Recorded data:
──────

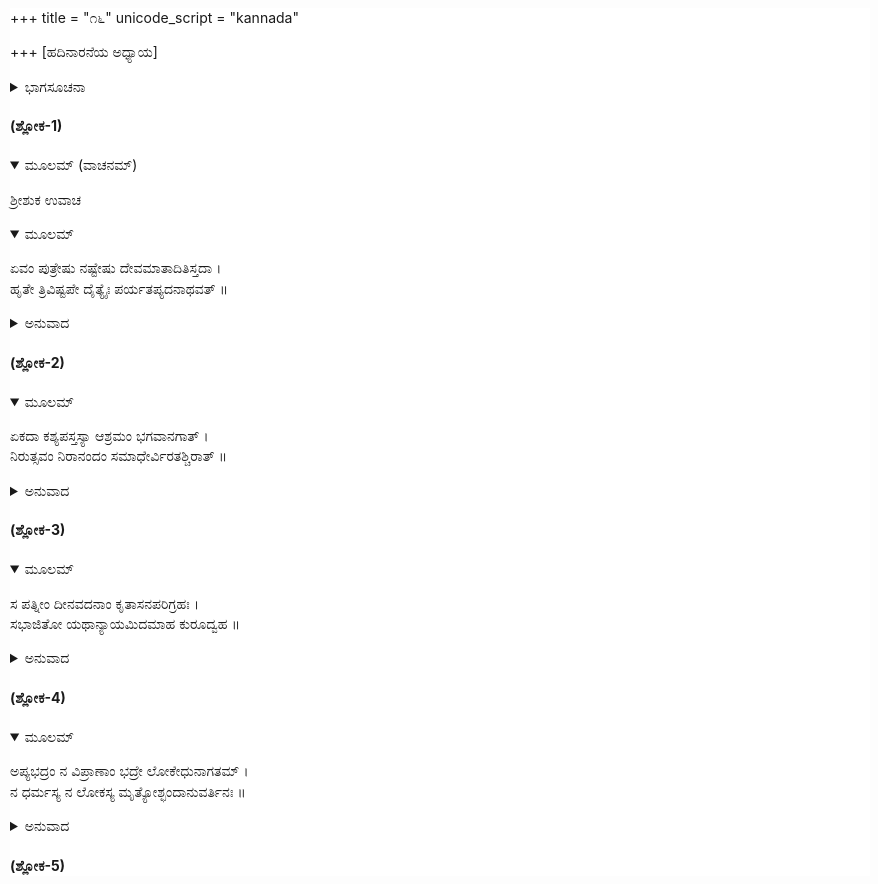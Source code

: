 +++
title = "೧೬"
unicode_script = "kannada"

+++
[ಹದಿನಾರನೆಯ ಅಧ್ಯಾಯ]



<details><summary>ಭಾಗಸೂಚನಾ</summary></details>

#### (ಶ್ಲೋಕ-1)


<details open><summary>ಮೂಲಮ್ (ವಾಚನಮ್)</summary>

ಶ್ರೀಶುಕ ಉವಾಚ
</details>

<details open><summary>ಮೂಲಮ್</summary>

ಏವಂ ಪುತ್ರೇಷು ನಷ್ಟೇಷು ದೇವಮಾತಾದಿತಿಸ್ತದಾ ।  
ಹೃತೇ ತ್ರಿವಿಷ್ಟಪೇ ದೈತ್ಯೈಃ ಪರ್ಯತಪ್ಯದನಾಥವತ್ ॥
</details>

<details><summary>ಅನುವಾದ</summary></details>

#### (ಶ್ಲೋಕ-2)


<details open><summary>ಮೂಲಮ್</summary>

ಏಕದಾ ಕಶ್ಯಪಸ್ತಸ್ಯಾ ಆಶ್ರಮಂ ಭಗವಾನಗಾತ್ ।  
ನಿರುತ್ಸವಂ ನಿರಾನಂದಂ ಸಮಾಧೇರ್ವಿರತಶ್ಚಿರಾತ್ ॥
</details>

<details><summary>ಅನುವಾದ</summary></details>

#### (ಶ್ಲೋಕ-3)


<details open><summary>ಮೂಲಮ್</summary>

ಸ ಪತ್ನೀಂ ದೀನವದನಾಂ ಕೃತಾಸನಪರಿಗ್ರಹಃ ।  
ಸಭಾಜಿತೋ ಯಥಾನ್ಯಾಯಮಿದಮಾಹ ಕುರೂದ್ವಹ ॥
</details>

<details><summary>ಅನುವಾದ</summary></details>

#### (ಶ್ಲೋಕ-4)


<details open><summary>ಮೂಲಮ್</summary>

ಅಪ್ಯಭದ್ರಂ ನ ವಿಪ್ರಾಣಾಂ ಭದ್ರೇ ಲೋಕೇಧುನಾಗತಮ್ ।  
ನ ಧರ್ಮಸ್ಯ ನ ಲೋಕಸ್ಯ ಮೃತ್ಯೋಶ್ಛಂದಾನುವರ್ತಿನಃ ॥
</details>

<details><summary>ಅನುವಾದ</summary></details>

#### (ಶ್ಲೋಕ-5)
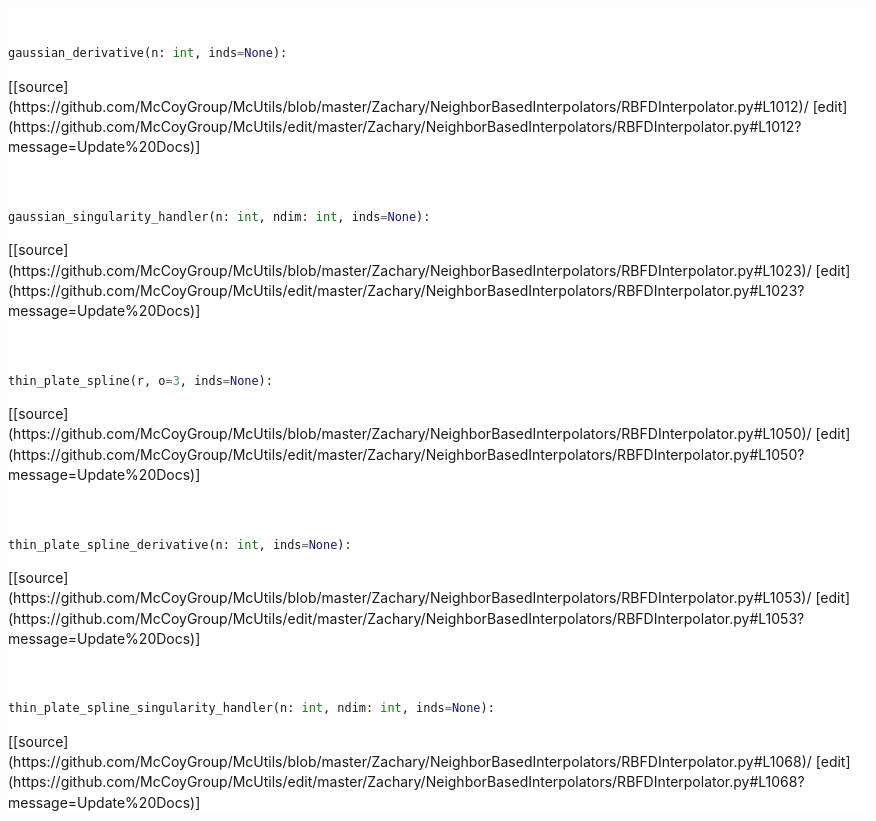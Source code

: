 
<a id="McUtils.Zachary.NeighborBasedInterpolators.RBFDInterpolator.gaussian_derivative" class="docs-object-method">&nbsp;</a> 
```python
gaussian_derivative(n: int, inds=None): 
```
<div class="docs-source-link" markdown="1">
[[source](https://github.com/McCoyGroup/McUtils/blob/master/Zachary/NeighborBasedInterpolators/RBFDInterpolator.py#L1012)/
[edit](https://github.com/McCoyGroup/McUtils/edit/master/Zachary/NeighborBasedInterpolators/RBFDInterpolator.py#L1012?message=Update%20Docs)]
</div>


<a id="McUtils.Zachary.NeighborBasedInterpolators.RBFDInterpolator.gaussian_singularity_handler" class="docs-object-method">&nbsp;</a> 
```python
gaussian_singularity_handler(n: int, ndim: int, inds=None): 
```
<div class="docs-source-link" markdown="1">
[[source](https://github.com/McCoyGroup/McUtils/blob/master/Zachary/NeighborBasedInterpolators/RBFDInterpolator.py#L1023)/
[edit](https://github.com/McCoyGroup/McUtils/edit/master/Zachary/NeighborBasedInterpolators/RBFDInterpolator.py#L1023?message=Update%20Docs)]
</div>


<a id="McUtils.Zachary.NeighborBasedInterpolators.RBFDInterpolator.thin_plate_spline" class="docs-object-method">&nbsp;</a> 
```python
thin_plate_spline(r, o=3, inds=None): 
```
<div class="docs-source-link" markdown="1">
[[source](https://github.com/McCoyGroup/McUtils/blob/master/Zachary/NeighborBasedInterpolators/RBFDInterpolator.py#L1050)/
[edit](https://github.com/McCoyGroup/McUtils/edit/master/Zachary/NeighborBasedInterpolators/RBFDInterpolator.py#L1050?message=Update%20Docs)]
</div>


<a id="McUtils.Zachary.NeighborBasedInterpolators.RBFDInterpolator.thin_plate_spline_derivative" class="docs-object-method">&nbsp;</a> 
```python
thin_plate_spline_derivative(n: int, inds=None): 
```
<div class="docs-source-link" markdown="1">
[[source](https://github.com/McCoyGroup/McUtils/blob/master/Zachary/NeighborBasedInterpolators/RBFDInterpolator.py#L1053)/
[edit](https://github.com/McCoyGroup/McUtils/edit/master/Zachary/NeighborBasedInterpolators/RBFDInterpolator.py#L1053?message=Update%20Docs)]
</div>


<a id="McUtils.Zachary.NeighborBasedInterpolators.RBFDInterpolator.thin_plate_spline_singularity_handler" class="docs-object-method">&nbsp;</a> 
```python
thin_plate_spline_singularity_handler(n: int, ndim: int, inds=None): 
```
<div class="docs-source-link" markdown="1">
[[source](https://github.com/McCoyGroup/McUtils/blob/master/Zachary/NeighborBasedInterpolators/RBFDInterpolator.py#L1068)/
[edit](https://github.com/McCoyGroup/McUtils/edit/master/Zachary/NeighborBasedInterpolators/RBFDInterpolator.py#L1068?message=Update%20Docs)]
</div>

──────

• Task item
Would you return the records exactly, keeping out every picture?

• Response area
Source code

: +++
title = "೧೬"
unicode_script = "kannada"

+++
[ಹದಿನಾರನೆಯ ಅಧ್ಯಾಯ]



<details><summary>ಭಾಗಸೂಚನಾ</summary></details>

#### (ಶ್ಲೋಕ-1)


<details open><summary>ಮೂಲಮ್ (ವಾಚನಮ್)</summary>

ಶ್ರೀಶುಕ ಉವಾಚ
</details>

<details open><summary>ಮೂಲಮ್</summary>

ಏವಂ ಪುತ್ರೇಷು ನಷ್ಟೇಷು ದೇವಮಾತಾದಿತಿಸ್ತದಾ ।  
ಹೃತೇ ತ್ರಿವಿಷ್ಟಪೇ ದೈತ್ಯೈಃ ಪರ್ಯತಪ್ಯದನಾಥವತ್ ॥
</details>

<details><summary>ಅನುವಾದ</summary></details>

#### (ಶ್ಲೋಕ-2)


<details open><summary>ಮೂಲಮ್</summary>

ಏಕದಾ ಕಶ್ಯಪಸ್ತಸ್ಯಾ ಆಶ್ರಮಂ ಭಗವಾನಗಾತ್ ।  
ನಿರುತ್ಸವಂ ನಿರಾನಂದಂ ಸಮಾಧೇರ್ವಿರತಶ್ಚಿರಾತ್ ॥
</details>

<details><summary>ಅನುವಾದ</summary></details>

#### (ಶ್ಲೋಕ-3)


<details open><summary>ಮೂಲಮ್</summary>

ಸ ಪತ್ನೀಂ ದೀನವದನಾಂ ಕೃತಾಸನಪರಿಗ್ರಹಃ ।  
ಸಭಾಜಿತೋ ಯಥಾನ್ಯಾಯಮಿದಮಾಹ ಕುರೂದ್ವಹ ॥
</details>

<details><summary>ಅನುವಾದ</summary></details>

#### (ಶ್ಲೋಕ-4)


<details open><summary>ಮೂಲಮ್</summary>

ಅಪ್ಯಭದ್ರಂ ನ ವಿಪ್ರಾಣಾಂ ಭದ್ರೇ ಲೋಕೇಧುನಾಗತಮ್ ।  
ನ ಧರ್ಮಸ್ಯ ನ ಲೋಕಸ್ಯ ಮೃತ್ಯೋಶ್ಛಂದಾನುವರ್ತಿನಃ ॥
</details>

<details><summary>ಅನುವಾದ</summary></details>

#### (ಶ್ಲೋಕ-5)
Source code

: 
<a id="McUtils.Zachary.NeighborBasedInterpolators.RBFDInterpolator.gaussian_derivative" class="docs-object-method">&nbsp;</a> 
```python
gaussian_derivative(n: int, inds=None): 
```
<div class="docs-source-link" markdown="1">
[[source](https://github.com/McCoyGroup/McUtils/blob/master/Zachary/NeighborBasedInterpolators/RBFDInterpolator.py#L1012)/
[edit](https://github.com/McCoyGroup/McUtils/edit/master/Zachary/NeighborBasedInterpolators/RBFDInterpolator.py#L1012?message=Update%20Docs)]
</div>


<a id="McUtils.Zachary.NeighborBasedInterpolators.RBFDInterpolator.gaussian_singularity_handler" class="docs-object-method">&nbsp;</a> 
```python
gaussian_singularity_handler(n: int, ndim: int, inds=None): 
```
<div class="docs-source-link" markdown="1">
[[source](https://github.com/McCoyGroup/McUtils/blob/master/Zachary/NeighborBasedInterpolators/RBFDInterpolator.py#L1023)/
[edit](https://github.com/McCoyGroup/McUtils/edit/master/Zachary/NeighborBasedInterpolators/RBFDInterpolator.py#L1023?message=Update%20Docs)]
</div>


<a id="McUtils.Zachary.NeighborBasedInterpolators.RBFDInterpolator.thin_plate_spline" class="docs-object-method">&nbsp;</a> 
```python
thin_plate_spline(r, o=3, inds=None): 
```
<div class="docs-source-link" markdown="1">
[[source](https://github.com/McCoyGroup/McUtils/blob/master/Zachary/NeighborBasedInterpolators/RBFDInterpolator.py#L1050)/
[edit](https://github.com/McCoyGroup/McUtils/edit/master/Zachary/NeighborBasedInterpolators/RBFDInterpolator.py#L1050?message=Update%20Docs)]
</div>


<a id="McUtils.Zachary.NeighborBasedInterpolators.RBFDInterpolator.thin_plate_spline_derivative" class="docs-object-method">&nbsp;</a> 
```python
thin_plate_spline_derivative(n: int, inds=None): 
```
<div class="docs-source-link" markdown="1">
[[source](https://github.com/McCoyGroup/McUtils/blob/master/Zachary/NeighborBasedInterpolators/RBFDInterpolator.py#L1053)/
[edit](https://github.com/McCoyGroup/McUtils/edit/master/Zachary/NeighborBasedInterpolators/RBFDInterpolator.py#L1053?message=Update%20Docs)]
</div>


<a id="McUtils.Zachary.NeighborBasedInterpolators.RBFDInterpolator.thin_plate_spline_singularity_handler" class="docs-object-method">&nbsp;</a> 
```python
thin_plate_spline_singularity_handler(n: int, ndim: int, inds=None): 
```
<div class="docs-source-link" markdown="1">
[[source](https://github.com/McCoyGroup/McUtils/blob/master/Zachary/NeighborBasedInterpolators/RBFDInterpolator.py#L1068)/
[edit](https://github.com/McCoyGroup/McUtils/edit/master/Zachary/NeighborBasedInterpolators/RBFDInterpolator.py#L1068?message=Update%20Docs)]
</div>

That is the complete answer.